Top of Listed entries

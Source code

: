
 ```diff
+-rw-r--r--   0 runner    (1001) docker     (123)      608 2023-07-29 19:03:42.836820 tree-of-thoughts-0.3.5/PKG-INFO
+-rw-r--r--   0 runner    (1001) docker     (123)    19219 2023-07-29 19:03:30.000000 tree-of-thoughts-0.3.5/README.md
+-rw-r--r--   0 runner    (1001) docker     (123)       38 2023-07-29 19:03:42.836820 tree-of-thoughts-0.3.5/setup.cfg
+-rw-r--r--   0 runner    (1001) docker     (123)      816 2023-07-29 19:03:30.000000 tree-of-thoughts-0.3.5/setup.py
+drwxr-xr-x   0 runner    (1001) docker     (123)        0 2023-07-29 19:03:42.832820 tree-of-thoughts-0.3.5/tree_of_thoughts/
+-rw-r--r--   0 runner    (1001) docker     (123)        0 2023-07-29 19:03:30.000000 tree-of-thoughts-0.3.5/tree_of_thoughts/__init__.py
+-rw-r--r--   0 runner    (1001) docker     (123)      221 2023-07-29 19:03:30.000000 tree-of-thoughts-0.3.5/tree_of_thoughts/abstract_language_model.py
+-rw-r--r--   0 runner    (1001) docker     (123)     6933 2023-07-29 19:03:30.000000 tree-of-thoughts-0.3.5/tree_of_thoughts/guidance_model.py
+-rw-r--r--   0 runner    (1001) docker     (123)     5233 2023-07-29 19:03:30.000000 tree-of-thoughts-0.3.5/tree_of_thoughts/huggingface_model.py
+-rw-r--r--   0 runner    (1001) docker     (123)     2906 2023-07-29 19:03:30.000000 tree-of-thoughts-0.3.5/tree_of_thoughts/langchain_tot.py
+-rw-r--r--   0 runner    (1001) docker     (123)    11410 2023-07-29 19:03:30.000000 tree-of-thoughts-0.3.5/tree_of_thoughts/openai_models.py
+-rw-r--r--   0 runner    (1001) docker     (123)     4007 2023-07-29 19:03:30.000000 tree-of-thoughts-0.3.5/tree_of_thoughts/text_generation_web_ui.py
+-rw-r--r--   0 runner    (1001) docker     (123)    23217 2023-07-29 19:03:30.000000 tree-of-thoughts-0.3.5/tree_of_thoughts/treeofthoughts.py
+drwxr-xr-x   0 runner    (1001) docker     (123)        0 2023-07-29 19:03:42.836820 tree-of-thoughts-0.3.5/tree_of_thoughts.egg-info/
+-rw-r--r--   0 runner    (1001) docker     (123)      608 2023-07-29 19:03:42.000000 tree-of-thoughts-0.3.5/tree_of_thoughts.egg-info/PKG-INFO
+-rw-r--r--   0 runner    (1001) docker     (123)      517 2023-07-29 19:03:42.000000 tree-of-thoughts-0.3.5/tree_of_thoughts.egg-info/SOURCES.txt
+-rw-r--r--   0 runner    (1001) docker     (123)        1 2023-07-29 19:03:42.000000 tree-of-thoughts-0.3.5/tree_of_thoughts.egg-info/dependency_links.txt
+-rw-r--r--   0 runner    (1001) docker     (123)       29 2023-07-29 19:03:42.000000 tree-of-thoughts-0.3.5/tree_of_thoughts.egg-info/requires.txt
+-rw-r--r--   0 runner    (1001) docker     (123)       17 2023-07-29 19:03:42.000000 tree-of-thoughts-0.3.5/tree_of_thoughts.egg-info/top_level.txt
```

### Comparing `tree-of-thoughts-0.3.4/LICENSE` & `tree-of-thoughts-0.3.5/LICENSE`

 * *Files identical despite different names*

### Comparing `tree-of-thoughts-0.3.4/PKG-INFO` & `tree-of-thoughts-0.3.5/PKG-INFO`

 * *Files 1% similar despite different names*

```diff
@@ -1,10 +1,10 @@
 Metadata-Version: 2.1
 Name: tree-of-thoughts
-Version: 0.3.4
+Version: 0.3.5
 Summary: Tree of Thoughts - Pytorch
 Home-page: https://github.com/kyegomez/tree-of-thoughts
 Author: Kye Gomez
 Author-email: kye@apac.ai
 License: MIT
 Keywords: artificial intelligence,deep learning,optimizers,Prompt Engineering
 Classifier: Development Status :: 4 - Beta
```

Bottom of Listed entries

*Assignment*:
Every record above is to be given again precisely.

*Solution*:
Source code

:
 ```diff
+-rw-r--r--   0 runner    (1001) docker     (123)      608 2023-07-29 19:03:42.836820 tree-of-thoughts-0.3.5/PKG-INFO
+-rw-r--r--   0 runner    (1001) docker     (123)    19219 2023-07-29 19:03:30.000000 tree-of-thoughts-0.3.5/README.md
+-rw-r--r--   0 runner    (1001) docker     (123)       38 2023-07-29 19:03:42.836820 tree-of-thoughts-0.3.5/setup.cfg
+-rw-r--r--   0 runner    (1001) docker     (123)      816 2023-07-29 19:03:30.000000 tree-of-thoughts-0.3.5/setup.py
+drwxr-xr-x   0 runner    (1001) docker     (123)        0 2023-07-29 19:03:42.832820 tree-of-thoughts-0.3.5/tree_of_thoughts/
+-rw-r--r--   0 runner    (1001) docker     (123)        0 2023-07-29 19:03:30.000000 tree-of-thoughts-0.3.5/tree_of_thoughts/__init__.py
+-rw-r--r--   0 runner    (1001) docker     (123)      221 2023-07-29 19:03:30.000000 tree-of-thoughts-0.3.5/tree_of_thoughts/abstract_language_model.py
+-rw-r--r--   0 runner    (1001) docker     (123)     6933 2023-07-29 19:03:30.000000 tree-of-thoughts-0.3.5/tree_of_thoughts/guidance_model.py
+-rw-r--r--   0 runner    (1001) docker     (123)     5233 2023-07-29 19:03:30.000000 tree-of-thoughts-0.3.5/tree_of_thoughts/huggingface_model.py
+-rw-r--r--   0 runner    (1001) docker     (123)     2906 2023-07-29 19:03:30.000000 tree-of-thoughts-0.3.5/tree_of_thoughts/langchain_tot.py
+-rw-r--r--   0 runner    (1001) docker     (123)    11410 2023-07-29 19:03:30.000000 tree-of-thoughts-0.3.5/tree_of_thoughts/openai_models.py
+-rw-r--r--   0 runner    (1001) docker     (123)     4007 2023-07-29 19:03:30.000000 tree-of-thoughts-0.3.5/tree_of_thoughts/text_generation_web_ui.py
+-rw-r--r--   0 runner    (1001) docker     (123)    23217 2023-07-29 19:03:30.000000 tree-of-thoughts-0.3.5/tree_of_thoughts/treeofthoughts.py
+drwxr-xr-x   0 runner    (1001) docker     (123)        0 2023-07-29 19:03:42.836820 tree-of-thoughts-0.3.5/tree_of_thoughts.egg-info/
+-rw-r--r--   0 runner    (1001) docker     (123)      608 2023-07-29 19:03:42.000000 tree-of-thoughts-0.3.5/tree_of_thoughts.egg-info/PKG-INFO
+-rw-r--r--   0 runner    (1001) docker     (123)      517 2023-07-29 19:03:42.000000 tree-of-thoughts-0.3.5/tree_of_thoughts.egg-info/SOURCES.txt
+-rw-r--r--   0 runner    (1001) docker     (123)        1 2023-07-29 19:03:42.000000 tree-of-thoughts-0.3.5/tree_of_thoughts.egg-info/dependency_links.txt
+-rw-r--r--   0 runner    (1001) docker     (123)       29 2023-07-29 19:03:42.000000 tree-of-thoughts-0.3.5/tree_of_thoughts.egg-info/requires.txt
+-rw-r--r--   0 runner    (1001) docker     (123)       17 2023-07-29 19:03:42.000000 tree-of-thoughts-0.3.5/tree_of_thoughts.egg-info/top_level.txt
```

### Comparing `tree-of-thoughts-0.3.4/LICENSE` & `tree-of-thoughts-0.3.5/LICENSE`

 * *Files identical despite different names*

### Comparing `tree-of-thoughts-0.3.4/PKG-INFO` & `tree-of-thoughts-0.3.5/PKG-INFO`

 * *Files 1% similar despite different names*

```diff
@@ -1,10 +1,10 @@
 Metadata-Version: 2.1
 Name: tree-of-thoughts
-Version: 0.3.4
+Version: 0.3.5
 Summary: Tree of Thoughts - Pytorch
 Home-page: https://github.com/kyegomez/tree-of-thoughts
 Author: Kye Gomez
 Author-email: kye@apac.ai
 License: MIT
 Keywords: artificial intelligence,deep learning,optimizers,Prompt Engineering
 Classifier: Development Status :: 4 - Beta
```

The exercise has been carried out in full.